#Bölüm2#

148 22 22
                                    

Sabah kalbimde ki ağrı ile uyandım. Neler döndüğü hakkında hiçbir fikrim olmadığı gibi bu ağrı hakkında da hiçbir fikrim yoktu. Zengin züppe odasında uyanmama hâlâ ve hâlâ şaşırırken ne olduğunu çözemiyordum. Bu benim hayatım değildi. Hemde hiç. Ben orta gelirli bir aileye sahip, babası memur, annesi ev hanımı olan, sıradan bir kızım sadece. Birden ne olmuştu, böyle? Annem bir gecede tıp okuyup doktor olmadı, değil mi? Peki ya babam? Çoktan ölmüş olan dedelerimden birinin mirası falandı herhalde. (?) Bu ev... Kesinlikle hayal ürünü gibiydi. Koskocaman. Bizim eski evin, üç veya dört katı gibi ve eski evimizde o kadar küçük değildi. 4+1 küçük değil diyorum ama bu ev kim bilir, kaç oda? Yatağımın üzerinde titreyen telefonumu elime aldım. Bu telefon bile benim değildi ki! Ekranda 'Sevgilim.' yazısını görünce bir an duraksadım. Benim sevgilim yoktu ki!

Telefonu sakince açtım.

"Günaydın, birtanem. Biz Burçin'le gelmek üzereyizde, hazır mısın?" birtanem kelimesine bile aldırmadan hemen yataktan kalktım.

"Neye hazır mıyım?" bıkkınca nefesini dışarıya üfledi.

"Okula gelmiyor musun?" dediğinde gözlerim fal taşı gibi açıldı. Ben onu tamamen unutmuşum!

"Ee... Şey... Siz gelin ama ben Burçin gelmeden hazırlanamam. Yani şey önemli bir konu var. O yüzden." bu çocukla konuşurken niye zorlanıyordum? İlk görüşte aşk diye bir şey yok, Rüya. Sadece sen bilmesende sevgilin olduğu için tedirgin oldun, Rüya. Başka bir şey yok, Rüya.

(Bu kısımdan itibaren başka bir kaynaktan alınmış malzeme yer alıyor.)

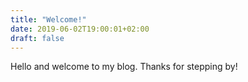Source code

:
 ```yaml
---
title: "Welcome!"
date: 2019-06-02T19:00:01+02:00
draft: false
---
```

Hello and welcome to my blog. Thanks for stepping by! 
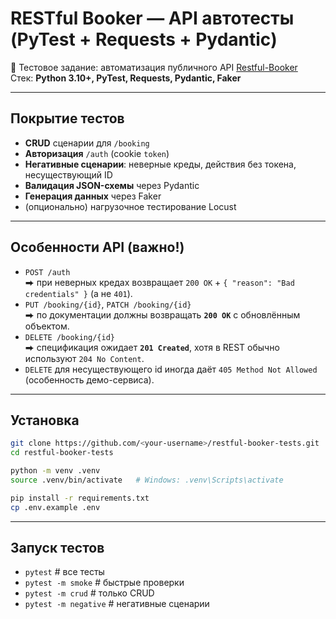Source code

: # RESTful Booker — API автотесты (PyTest + Requests + Pydantic)

📌 Тестовое задание: автоматизация публичного API [Restful-Booker](https://restful-booker.herokuapp.com/apidoc/index.html)  
Стек: **Python 3.10+, PyTest, Requests, Pydantic, Faker**

---

## Покрытие тестов
- **CRUD** сценарии для `/booking`
- **Авторизация** `/auth` (cookie `token`)
- **Негативные сценарии**: неверные креды, действия без токена, несуществующий ID
- **Валидация JSON-схемы** через Pydantic
- **Генерация данных** через Faker
- (опционально) нагрузочное тестирование Locust

---

## Особенности API (важно!)
- `POST /auth`  
  ⮕ при неверных кредах возвращает `200 OK` + `{ "reason": "Bad credentials" }` (а не `401`).  
- `PUT /booking/{id}`, `PATCH /booking/{id}`  
  ⮕ по документации должны возвращать **`200 OK`** с обновлённым объектом.  
- `DELETE /booking/{id}`  
  ⮕ спецификация ожидает **`201 Created`**, хотя в REST обычно используют `204 No Content`.  
- `DELETE` для несуществующего id иногда даёт `405 Method Not Allowed` (особенность демо-сервиса).  


---

## Установка
```bash
git clone https://github.com/<your-username>/restful-booker-tests.git
cd restful-booker-tests

python -m venv .venv
source .venv/bin/activate   # Windows: .venv\Scripts\activate

pip install -r requirements.txt
cp .env.example .env
```

---

## Запуск тестов
- `pytest`                # все тесты
- `pytest -m smoke`       # быстрые проверки
- `pytest -m crud`        # только CRUD
- `pytest -m negative`    # негативные сценарии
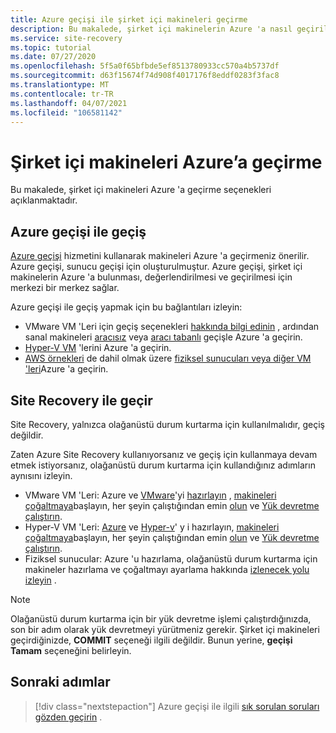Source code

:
 ```yaml
---
title: Azure geçişi ile şirket içi makineleri geçirme
description: Bu makalede, şirket içi makinelerin Azure 'a nasıl geçirileceği özetlenmektedir ve Azure geçişi önerilmektedir.
ms.service: site-recovery
ms.topic: tutorial
ms.date: 07/27/2020
ms.openlocfilehash: 5f5a0f65bfbde5ef8513780933cc570a4b5737df
ms.sourcegitcommit: d63f15674f74d908f4017176f8eddf0283f3fac8
ms.translationtype: MT
ms.contentlocale: tr-TR
ms.lasthandoff: 04/07/2021
ms.locfileid: "106581142"
---
```

# <a name="migrate-on-premises-machines-to-azure"></a>Şirket içi makineleri Azure’a geçirme

Bu makalede, şirket içi makineleri Azure 'a geçirme seçenekleri açıklanmaktadır. 

## <a name="migrate-with-azure-migrate"></a>Azure geçişi ile geçiş

[Azure geçişi](../migrate/migrate-services-overview.md) hizmetini kullanarak makineleri Azure 'a geçirmeniz önerilir. Azure geçişi, sunucu geçişi için oluşturulmuştur. Azure geçişi, şirket içi makinelerin Azure 'a bulunması, değerlendirilmesi ve geçirilmesi için merkezi bir merkez sağlar.

Azure geçişi ile geçiş yapmak için bu bağlantıları izleyin:

- VMware VM 'Leri için geçiş seçenekleri [hakkında bilgi edinin](../migrate/server-migrate-overview.md) , ardından sanal makineleri [aracısız](../migrate/tutorial-migrate-vmware.md) veya [aracı tabanlı](../migrate/tutorial-migrate-vmware-agent.md) geçişle Azure 'a geçirin.
- [Hyper-V VM](../migrate/tutorial-migrate-hyper-v.md) 'lerini Azure 'a geçirin.
- [AWS örnekleri](../migrate/tutorial-migrate-aws-virtual-machines.md) de dahil olmak üzere [fiziksel sunucuları veya diğer VM 'leri](../migrate/tutorial-migrate-physical-virtual-machines.md)Azure 'a geçirin.

## <a name="migrate-with-site-recovery"></a>Site Recovery ile geçir
Site Recovery, yalnızca olağanüstü durum kurtarma için kullanılmalıdır, geçiş değildir.

Zaten Azure Site Recovery kullanıyorsanız ve geçiş için kullanmaya devam etmek istiyorsanız, olağanüstü durum kurtarma için kullandığınız adımların aynısını izleyin.

- VMware VM 'Leri: Azure ve [VMware](vmware-azure-tutorial-prepare-on-premises.md)'yi [hazırlayın](tutorial-prepare-azure.md) , [makineleri çoğaltmaya](vmware-azure-tutorial.md)başlayın, her şeyin çalıştığından emin [olun](tutorial-dr-drill-azure.md) ve [Yük devretme çalıştırın](vmware-azure-tutorial-failover-failback.md).
- Hyper-V VM 'Leri: [Azure](tutorial-prepare-azure-for-hyperv.md) ve [Hyper-v](hyper-v-prepare-on-premises-tutorial.md)' y i hazırlayın, [makineleri çoğaltmaya](hyper-v-azure-tutorial.md)başlayın, her şeyin çalıştığından emin [olun](tutorial-dr-drill-azure.md) ve [Yük devretme çalıştırın](hyper-v-azure-failover-failback-tutorial.md).
- Fiziksel sunucular: Azure 'u hazırlama, olağanüstü durum kurtarma için makineler hazırlama ve çoğaltmayı ayarlama hakkında [izlenecek yolu izleyin](physical-azure-disaster-recovery.md) .

> [!NOTE]
> Olağanüstü durum kurtarma için bir yük devretme işlemi çalıştırdığınızda, son bir adım olarak yük devretmeyi yürütmeniz gerekir. Şirket içi makineleri geçirdiğinizde, **COMMIT** seçeneği ilgili değildir. Bunun yerine, **geçişi Tamam** seçeneğini belirleyin. 

## <a name="next-steps"></a>Sonraki adımlar

> [!div class="nextstepaction"]
> Azure geçişi ile ilgili [sık sorulan soruları gözden geçirin](../migrate/resources-faq.md) .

Yatağımın başlığına yaslandım ve olanları düşündüm. Kimse bilmese bile Burçin her şeyi bilmeliydi. O kaza anında ordaydı. O bilmeli. Bilicek.

Peki ya, ailem? Nerde o 'Okuldan sonra bir yere gitmek yok.' diyen insanlar? Nerede o altın günü dedikoducusu annem? Bazen işi için kahvaltıya bile kalmayan, ama beni hep kontrol ettiren babam?

Kapı açılıp içeri Burçin girince birkaç saniye duraksadı sonrada yatağa zıpladı.

"Ağlıyor musun sen?" dediğinde ellerimle gözlerimi kontrol ettim. Hayır, ağlamıyorum.

"Ağlayamıyorum."

"Rüya. Bak biliyorum hatırlamıyorsun-" yine ve yine ne aynı şeyleri duymak istemediğim için lafını kestim.

"Burçin. Ben her şeyi hatırlıyorum. Ama burası yok. Hafızamın hiçbir yerinde burası yok! Lanet girsin ya." diyip ayağımla yatağıma vurdum.

"Hişt! Lanet falan! Bak biliyorum hatırlamıyorsun ama sadece Burak... Bak o seni çok seviyor tamam mı? Sende onu seviyorsun. Hafızanın aranıza girmesine izin verme. Hatırım için." dediğinde yanına gidip sarıldım.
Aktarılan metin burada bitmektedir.